A whole lot faster and cheaper to use Pex. 
Might want to check out Pex Supply on the net. There prices for things like ball valves run about 1/2 what the box stores charge.
I also change all your main run to 3/4" not 1/2. Sure looks like someone used 1/2 on your water heater.
You will notice a big differance in the water pressure and flow with the larger lines.


----------



## Scully (Dec 3, 2011)

a


----------



## TheEplumber (Jul 20, 2010)

Scully said:


> i'm leaning towards pex, but i have some questions:
> 
> 1. will pex freeze in crawl space?
> 
> ...


1. Pex will freeze- so will copper or steel. But it is more resistant to bursting. Any water line should be properly protected from freezing

2. Yes. You can bend it to save on fittings. The manufacturers websites should list the bending radius allowed.

3. I've heard stories of this happening but have not experienced it- maybe urban legends?


----------



## funfool (Oct 5, 2012)

The biggest complaints I have heard about pex, mice will chew on it.
I have all pex in my home and have no mice. Plumber have used for years switches all old crap to pex,
It will freeze like any plumbing, will expand when frozen and then thaw out and go back to original size with no leaks.
I have friends that use it in their summer cabins, freezes over the winter and fine in the spring ... they do not bother to blow out the lines when they leave.

I am a fan of pex, I have not heard a good argument against using it.


----------



## Ghostmaker (Mar 2, 2013)

If you feed the rats they will not eat your pex...


----------



## gregzoll (Dec 25, 2006)

Leave the Copper that you have, change out the Galvanized to PEX. Easier to pull than trying to feed long sections of Copper. Especially if you are spending your time laying on your back under there.


----------



## gregzoll (Dec 25, 2006)

Scully said:


> i'm leaning towards pex, but i have some questions:
> 
> 1. will pex freeze in crawl space?
> 
> ...


Everything with water in it, will freeze. You just need to make sure that space does not get down below freezing. If it does, insulate around the pipes, and use heat tape down the length of it, to keep it from freezing.
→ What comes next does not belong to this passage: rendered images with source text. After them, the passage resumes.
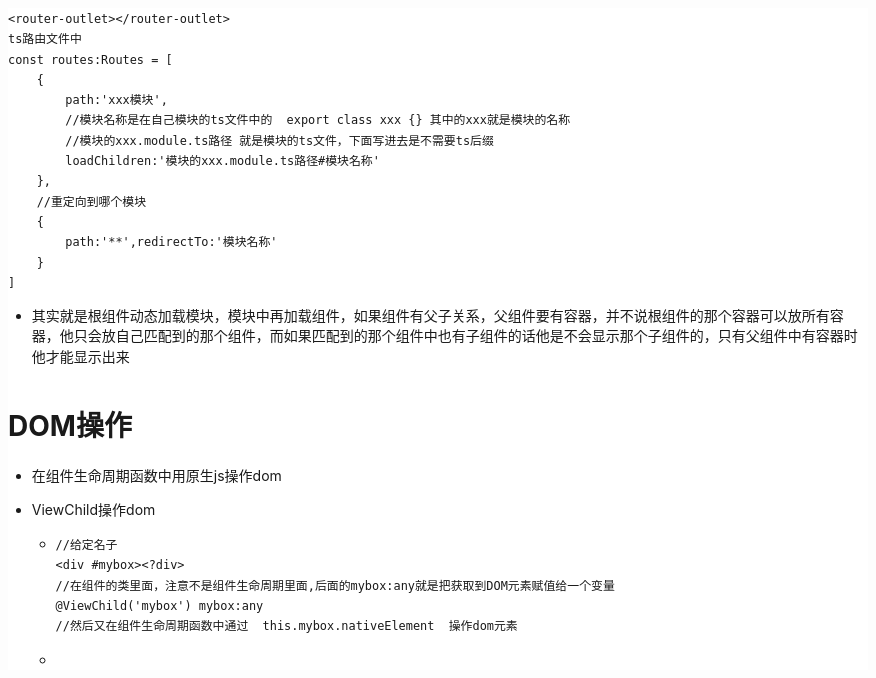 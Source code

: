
   ```
  <router-outlet></router-outlet>
  ts路由文件中
  const routes:Routes = [
      {
          path:'xxx模块',
          //模块名称是在自己模块的ts文件中的  export class xxx {} 其中的xxx就是模块的名称
          //模块的xxx.module.ts路径 就是模块的ts文件，下面写进去是不需要ts后缀
          loadChildren:'模块的xxx.module.ts路径#模块名称'
      },
      //重定向到哪个模块
      {
          path:'**',redirectTo:'模块名称'
      }
  ]
  ```

- 其实就是根组件动态加载模块，模块中再加载组件，如果组件有父子关系，父组件要有容器，并不说根组件的那个容器可以放所有容器，他只会放自己匹配到的那个组件，而如果匹配到的那个组件中也有子组件的话他是不会显示那个子组件的，只有父组件中有容器时他才能显示出来

# DOM操作

+ 在组件生命周期函数中用原生js操作dom

+ ViewChild操作dom
  
  + ```
    //给定名子
    <div #mybox><?div>
    //在组件的类里面，注意不是组件生命周期里面,后面的mybox:any就是把获取到DOM元素赋值给一个变量
    @ViewChild('mybox') mybox:any
    //然后又在组件生命周期函数中通过  this.mybox.nativeElement  操作dom元素
    ```
  
  + 
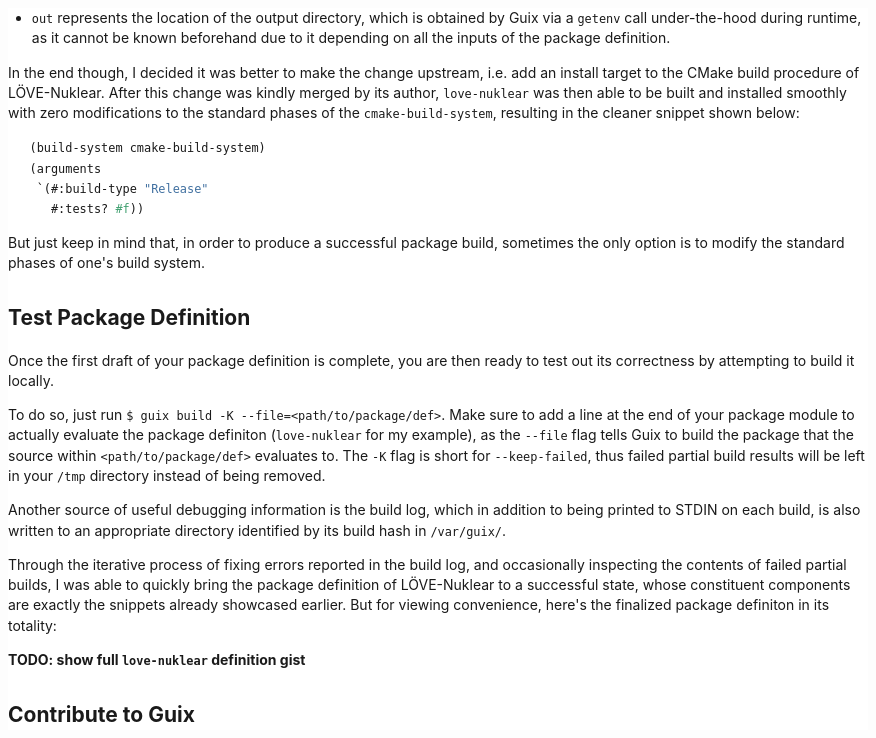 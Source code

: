 * `out` represents the location of the output directory, which is
obtained by Guix via a `getenv` call under-the-hood during runtime, as
it cannot be known beforehand due to it depending on all the inputs of
the package definition.

In the end though, I decided it was better to make the change
upstream, i.e. add an install target to the CMake build procedure of
LÖVE-Nuklear. After this change was kindly merged by its author,
`love-nuklear` was then able to be built and installed smoothly with
zero modifications to the standard phases of the `cmake-build-system`,
resulting in the cleaner snippet shown below:

```scheme
   (build-system cmake-build-system)
   (arguments
    `(#:build-type "Release"
      #:tests? #f))
```

But just keep in mind that, in order to produce a successful package
build, sometimes the only option is to modify the standard phases of
one's build system.



## Test Package Definition

Once the first draft of your package definition is complete, you are
then ready to test out its correctness by attempting to build it
locally.

To do so, just run `$ guix build -K --file=<path/to/package/def>`.
Make sure to add a line at the end of your package module to actually
evaluate the package definiton (`love-nuklear` for my example), as
the `--file` flag tells Guix to build the package that the source
within `<path/to/package/def>` evaluates to. The `-K` flag is short for
`--keep-failed`, thus failed partial build results will be left in your
`/tmp` directory instead of being removed.

Another source of useful debugging information is the build log, which
in addition to being printed to STDIN on each build, is also written to
an appropriate directory identified by its build hash in `/var/guix/`.

Through the iterative process of fixing errors reported in the build
log, and occasionally inspecting the contents of failed partial builds,
I was able to quickly bring the package definition of LÖVE-Nuklear
to a successful state, whose constituent components are exactly the
snippets already showcased earlier. But for viewing convenience, here's
the finalized package definiton in its totality:

**TODO: show full `love-nuklear` definition gist**



## Contribute to Guix
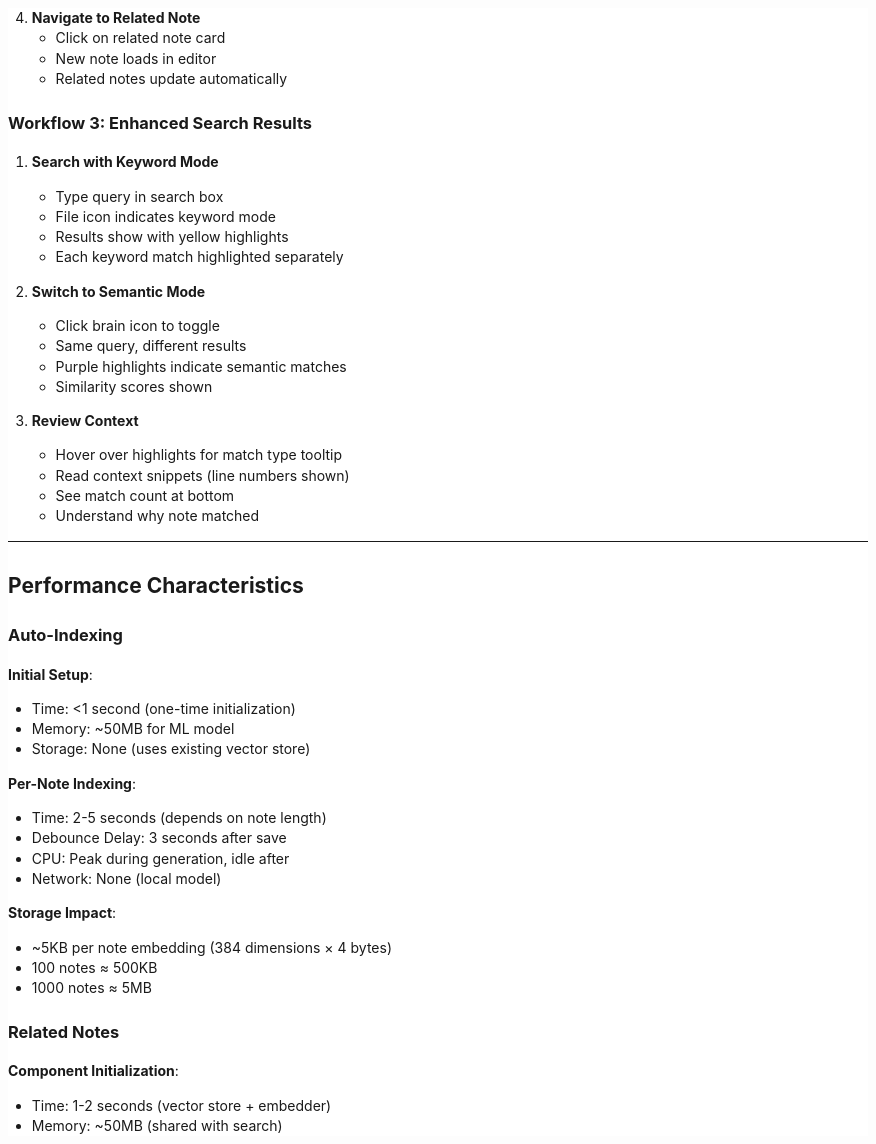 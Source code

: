 4. **Navigate to Related Note**
   - Click on related note card
   - New note loads in editor
   - Related notes update automatically

### Workflow 3: Enhanced Search Results

1. **Search with Keyword Mode**
   - Type query in search box
   - File icon indicates keyword mode
   - Results show with yellow highlights
   - Each keyword match highlighted separately

2. **Switch to Semantic Mode**
   - Click brain icon to toggle
   - Same query, different results
   - Purple highlights indicate semantic matches
   - Similarity scores shown

3. **Review Context**
   - Hover over highlights for match type tooltip
   - Read context snippets (line numbers shown)
   - See match count at bottom
   - Understand why note matched

---

## Performance Characteristics

### Auto-Indexing

**Initial Setup**:
- Time: <1 second (one-time initialization)
- Memory: ~50MB for ML model
- Storage: None (uses existing vector store)

**Per-Note Indexing**:
- Time: 2-5 seconds (depends on note length)
- Debounce Delay: 3 seconds after save
- CPU: Peak during generation, idle after
- Network: None (local model)

**Storage Impact**:
- ~5KB per note embedding (384 dimensions × 4 bytes)
- 100 notes ≈ 500KB
- 1000 notes ≈ 5MB

### Related Notes

**Component Initialization**:
- Time: 1-2 seconds (vector store + embedder)
- Memory: ~50MB (shared with search)
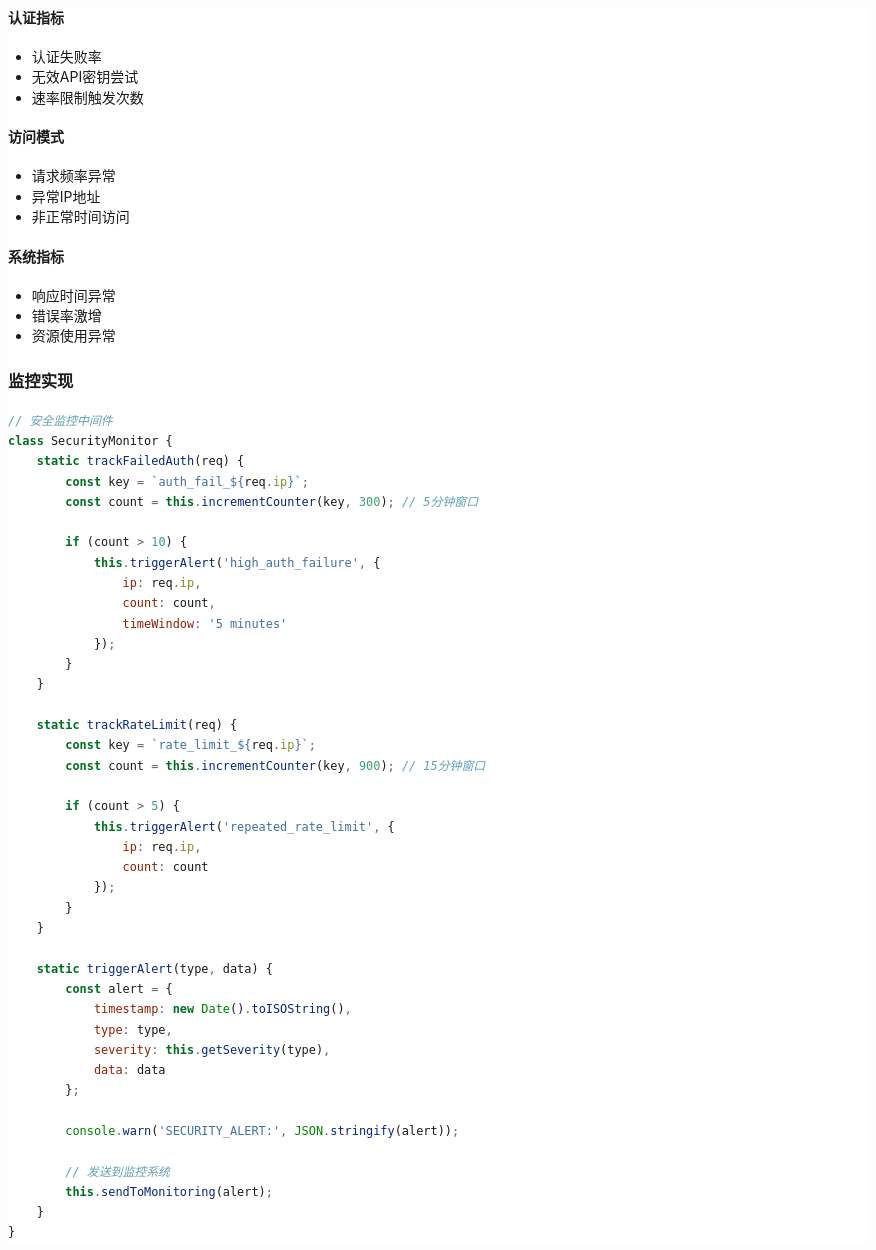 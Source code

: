 #### 认证指标
- 认证失败率
- 无效API密钥尝试
- 速率限制触发次数

#### 访问模式
- 请求频率异常
- 异常IP地址
- 非正常时间访问

#### 系统指标
- 响应时间异常
- 错误率激增
- 资源使用异常

### 监控实现

```javascript
// 安全监控中间件
class SecurityMonitor {
    static trackFailedAuth(req) {
        const key = `auth_fail_${req.ip}`;
        const count = this.incrementCounter(key, 300); // 5分钟窗口
        
        if (count > 10) {
            this.triggerAlert('high_auth_failure', {
                ip: req.ip,
                count: count,
                timeWindow: '5 minutes'
            });
        }
    }
    
    static trackRateLimit(req) {
        const key = `rate_limit_${req.ip}`;
        const count = this.incrementCounter(key, 900); // 15分钟窗口
        
        if (count > 5) {
            this.triggerAlert('repeated_rate_limit', {
                ip: req.ip,
                count: count
            });
        }
    }
    
    static triggerAlert(type, data) {
        const alert = {
            timestamp: new Date().toISOString(),
            type: type,
            severity: this.getSeverity(type),
            data: data
        };
        
        console.warn('SECURITY_ALERT:', JSON.stringify(alert));
        
        // 发送到监控系统
        this.sendToMonitoring(alert);
    }
}
```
I would suggest placing a remote temp sensor down there, so that you can read what the temp is from say the utility room. Something like what you see in vehicles works fine. You would just have to drop the wire down the wall, with the bulb hanging down into the crawl space.


----------



## paintdrying (Jul 13, 2012)

I heard the pex will not burst augment. All I will say is not true. Pex has replaced copper for price and easy of use. In many cases copper is better.


----------



## gregzoll (Dec 25, 2006)

mj12 said:


> I heard the pex will not burst augment. All I will say is not true. Pex has replaced copper for price and easy of use. In many cases copper is better.


Pex will burst just like Copper, if you let it freeze. If it gets too cold, it will crack like nothing you have ever seen, because it will become brittle like any plastic product, once you get to really sub-zero temps. Remember Pex is a trademarked name, and not every tubing that you find at the big box stores will truly be PEX brand. Most is cheap Chinese garbage that should never be on the shelf, same as the Copper that is on the shelves at most places.


----------



## TheEplumber (Jul 20, 2010)

mj12 said:


> I heard the pex will not burst augment. All I will say is not true. Pex has replaced copper for price and easy of use. In many cases copper is better.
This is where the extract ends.